Melatonin, a hormone produced by the brain in response to darkness, is used by millions of people around the world as a natural sleep aid. And for good reason. Research has shown that the popular supplement “decreases sleep onset latency, increases total sleep time, and improves overall sleep quality,” according to a 2013 meta-analysis published in PLOS One.
Other research has shown that melatonin demonstrates significant antioxidant and immunomodulatory activity, and may show promise in the prevention and treatment of cancer. With all that going for it, it’s easy to understand why melatonin is such a popular supplement, but a new study in the journal Microorganisms finds that those benefits may come with a catch.

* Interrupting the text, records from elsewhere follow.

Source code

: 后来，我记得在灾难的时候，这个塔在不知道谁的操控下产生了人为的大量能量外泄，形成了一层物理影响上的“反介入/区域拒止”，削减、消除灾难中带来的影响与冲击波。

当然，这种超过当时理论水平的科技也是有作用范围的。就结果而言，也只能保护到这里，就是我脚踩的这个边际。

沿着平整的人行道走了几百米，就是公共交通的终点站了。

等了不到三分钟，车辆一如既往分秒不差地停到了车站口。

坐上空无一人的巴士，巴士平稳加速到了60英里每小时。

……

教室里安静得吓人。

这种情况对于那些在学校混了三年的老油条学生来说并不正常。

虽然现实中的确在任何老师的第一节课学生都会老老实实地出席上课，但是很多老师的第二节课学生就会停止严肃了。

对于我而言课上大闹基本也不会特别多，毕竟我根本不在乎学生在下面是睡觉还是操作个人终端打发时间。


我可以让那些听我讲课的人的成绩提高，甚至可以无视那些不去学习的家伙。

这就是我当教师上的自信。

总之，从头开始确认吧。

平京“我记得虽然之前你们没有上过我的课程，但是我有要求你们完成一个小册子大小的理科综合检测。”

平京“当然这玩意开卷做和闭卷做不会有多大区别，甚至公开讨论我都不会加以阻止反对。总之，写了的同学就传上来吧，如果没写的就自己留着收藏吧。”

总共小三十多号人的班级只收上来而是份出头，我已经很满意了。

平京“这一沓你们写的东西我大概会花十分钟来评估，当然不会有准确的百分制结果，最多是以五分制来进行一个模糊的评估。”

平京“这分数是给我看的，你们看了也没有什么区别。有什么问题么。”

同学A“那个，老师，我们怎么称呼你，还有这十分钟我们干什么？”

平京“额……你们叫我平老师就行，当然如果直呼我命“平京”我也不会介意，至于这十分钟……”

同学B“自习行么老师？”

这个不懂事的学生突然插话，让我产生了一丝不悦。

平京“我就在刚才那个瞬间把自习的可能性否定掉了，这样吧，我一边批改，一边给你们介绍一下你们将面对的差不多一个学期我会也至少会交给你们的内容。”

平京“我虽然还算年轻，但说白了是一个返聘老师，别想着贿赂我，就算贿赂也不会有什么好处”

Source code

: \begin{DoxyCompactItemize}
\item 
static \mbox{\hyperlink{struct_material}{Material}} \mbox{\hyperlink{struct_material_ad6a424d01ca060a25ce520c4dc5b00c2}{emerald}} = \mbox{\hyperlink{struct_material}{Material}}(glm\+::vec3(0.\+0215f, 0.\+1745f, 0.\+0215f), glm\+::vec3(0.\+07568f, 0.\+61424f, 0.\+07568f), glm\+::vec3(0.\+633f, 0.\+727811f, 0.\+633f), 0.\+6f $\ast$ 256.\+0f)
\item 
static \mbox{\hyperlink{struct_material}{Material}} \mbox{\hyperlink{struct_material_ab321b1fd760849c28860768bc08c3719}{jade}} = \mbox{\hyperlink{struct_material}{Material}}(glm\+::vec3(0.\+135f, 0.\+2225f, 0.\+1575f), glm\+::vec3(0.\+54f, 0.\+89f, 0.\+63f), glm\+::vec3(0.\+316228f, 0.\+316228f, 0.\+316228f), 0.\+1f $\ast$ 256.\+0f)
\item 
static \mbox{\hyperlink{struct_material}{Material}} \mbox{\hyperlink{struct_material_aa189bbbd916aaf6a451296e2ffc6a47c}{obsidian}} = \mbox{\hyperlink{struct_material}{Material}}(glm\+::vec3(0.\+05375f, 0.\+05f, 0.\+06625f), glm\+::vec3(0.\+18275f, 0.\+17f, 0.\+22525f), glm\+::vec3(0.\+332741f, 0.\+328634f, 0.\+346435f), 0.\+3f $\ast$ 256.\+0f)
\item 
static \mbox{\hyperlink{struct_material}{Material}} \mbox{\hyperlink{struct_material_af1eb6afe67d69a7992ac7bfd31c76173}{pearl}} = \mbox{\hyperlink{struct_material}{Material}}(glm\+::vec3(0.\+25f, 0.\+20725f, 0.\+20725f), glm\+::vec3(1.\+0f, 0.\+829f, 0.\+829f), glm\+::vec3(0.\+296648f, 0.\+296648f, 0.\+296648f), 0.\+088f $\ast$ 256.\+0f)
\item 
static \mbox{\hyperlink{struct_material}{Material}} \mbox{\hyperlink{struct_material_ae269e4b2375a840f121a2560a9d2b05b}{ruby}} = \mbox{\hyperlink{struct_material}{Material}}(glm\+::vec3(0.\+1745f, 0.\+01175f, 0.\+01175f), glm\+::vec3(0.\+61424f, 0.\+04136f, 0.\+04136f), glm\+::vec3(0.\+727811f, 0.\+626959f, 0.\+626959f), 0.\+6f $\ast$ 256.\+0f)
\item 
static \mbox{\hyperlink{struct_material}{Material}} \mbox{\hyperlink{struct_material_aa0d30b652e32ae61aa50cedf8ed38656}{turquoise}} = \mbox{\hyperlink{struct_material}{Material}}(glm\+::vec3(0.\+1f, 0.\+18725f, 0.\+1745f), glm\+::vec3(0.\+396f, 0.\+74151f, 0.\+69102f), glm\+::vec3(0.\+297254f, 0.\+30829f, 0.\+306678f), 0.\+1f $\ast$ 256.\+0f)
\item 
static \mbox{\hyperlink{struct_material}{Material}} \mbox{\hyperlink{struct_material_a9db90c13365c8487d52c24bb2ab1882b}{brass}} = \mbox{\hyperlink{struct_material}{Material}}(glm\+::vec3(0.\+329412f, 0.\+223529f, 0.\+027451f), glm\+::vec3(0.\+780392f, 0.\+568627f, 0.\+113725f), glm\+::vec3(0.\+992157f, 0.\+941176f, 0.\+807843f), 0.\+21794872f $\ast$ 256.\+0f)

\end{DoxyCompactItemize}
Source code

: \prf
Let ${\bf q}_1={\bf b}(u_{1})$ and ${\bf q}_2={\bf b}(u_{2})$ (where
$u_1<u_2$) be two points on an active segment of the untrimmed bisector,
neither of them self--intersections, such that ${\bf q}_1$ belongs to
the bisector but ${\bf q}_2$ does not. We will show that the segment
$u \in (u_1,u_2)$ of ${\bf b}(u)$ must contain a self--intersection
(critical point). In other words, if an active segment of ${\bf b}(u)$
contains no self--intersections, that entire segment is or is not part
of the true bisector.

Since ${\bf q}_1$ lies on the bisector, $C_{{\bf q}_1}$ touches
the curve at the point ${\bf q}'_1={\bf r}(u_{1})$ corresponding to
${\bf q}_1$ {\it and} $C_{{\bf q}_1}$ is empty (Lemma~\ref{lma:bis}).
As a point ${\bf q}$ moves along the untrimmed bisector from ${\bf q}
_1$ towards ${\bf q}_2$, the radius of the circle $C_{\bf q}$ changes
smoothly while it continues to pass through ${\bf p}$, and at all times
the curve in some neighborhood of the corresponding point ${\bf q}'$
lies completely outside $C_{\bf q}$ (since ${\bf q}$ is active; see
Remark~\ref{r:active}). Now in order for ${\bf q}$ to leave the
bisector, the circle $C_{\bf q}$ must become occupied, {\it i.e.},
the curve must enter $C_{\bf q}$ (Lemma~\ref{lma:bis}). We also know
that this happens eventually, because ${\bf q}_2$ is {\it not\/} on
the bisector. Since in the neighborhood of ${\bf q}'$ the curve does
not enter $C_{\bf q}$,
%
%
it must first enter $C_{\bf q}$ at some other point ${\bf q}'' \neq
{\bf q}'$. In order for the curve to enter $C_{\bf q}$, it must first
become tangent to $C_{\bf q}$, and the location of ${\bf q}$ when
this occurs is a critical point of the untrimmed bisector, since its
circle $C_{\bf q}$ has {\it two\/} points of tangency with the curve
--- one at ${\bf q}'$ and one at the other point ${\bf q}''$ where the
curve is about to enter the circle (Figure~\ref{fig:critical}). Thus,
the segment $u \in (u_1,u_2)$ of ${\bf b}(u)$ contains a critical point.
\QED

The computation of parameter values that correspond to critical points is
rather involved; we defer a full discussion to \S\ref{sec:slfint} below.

“It’s generally thought to be harmless. After all, it’s a hormone and can help regulate sleep,” says Cristina Ribeiro de Barros Cardoso, a professor of immunology at the University of São Paulo’ in Brazil. “However, our study shows that people should be careful about taking hormone supplements and that the ingestion of melatonin supplement can have adverse effects on health.”
Cardoso studies inflammatory bowel diseases such as Crohn’s disease and ulcerative colitis, specifically targeting the role that the immune system can play in managing these conditions. “Our lab works to achieve a better understanding of these diseases and propose novel treatments that are more affordable…in recent years we have pursued novel therapeutic options, primarily based on immune response modulation or regulation,” she says.
To that end, Cardoso and her team set out to determine whether melatonin’s antioxidant and immunomodulatory properties could make it a potential treatment for colitis. Their study involved inducing colitis in a group of rats, and then administering either 10mg/kg of melatonin per day, or a placebo solution. Mice were then evaluated daily for weight change and clinical signs of colitis.
What the researchers found shocked them—bowel inflammation in the mice treated with melatonin actually got worse. This unexpected result led Cardoso’s team to experiment further. “We then began trying to understand why,” says Cardoso. “We found that melatonin had a positive effect on the disease if the effect on gut microbiota was ignored and the mice were treated with wide-spectrum antibiotics to eliminate all the bacteria.”
So the negative impact that melatonin showed on colitis inflammation depended entirely upon bacteria that live in the intestine and are also associated with inflammatory bowel diseases. Cardoso’s team discovered that certain features of gut microbiota increase inflammation and dysregulate the immune system in response to treatment with melatonin, damaging the digestive system.
“We started out in this study with the assumption that we might be able to develop a novel treatment for Crohn’s disease and ulcerative colitis, but to our surprise, we found exactly the opposite, and patients should be made aware of this danger,” Cardoso says. “I’m not saying by any means that melatonin doesn’t have beneficial effects. On the contrary, in fact…[but] It’s a hormone, and regulation of the interaction between all hormones and the immune system is very delicate…We should take great care with medications, hormone supplements, or hormones offered as food supplements.”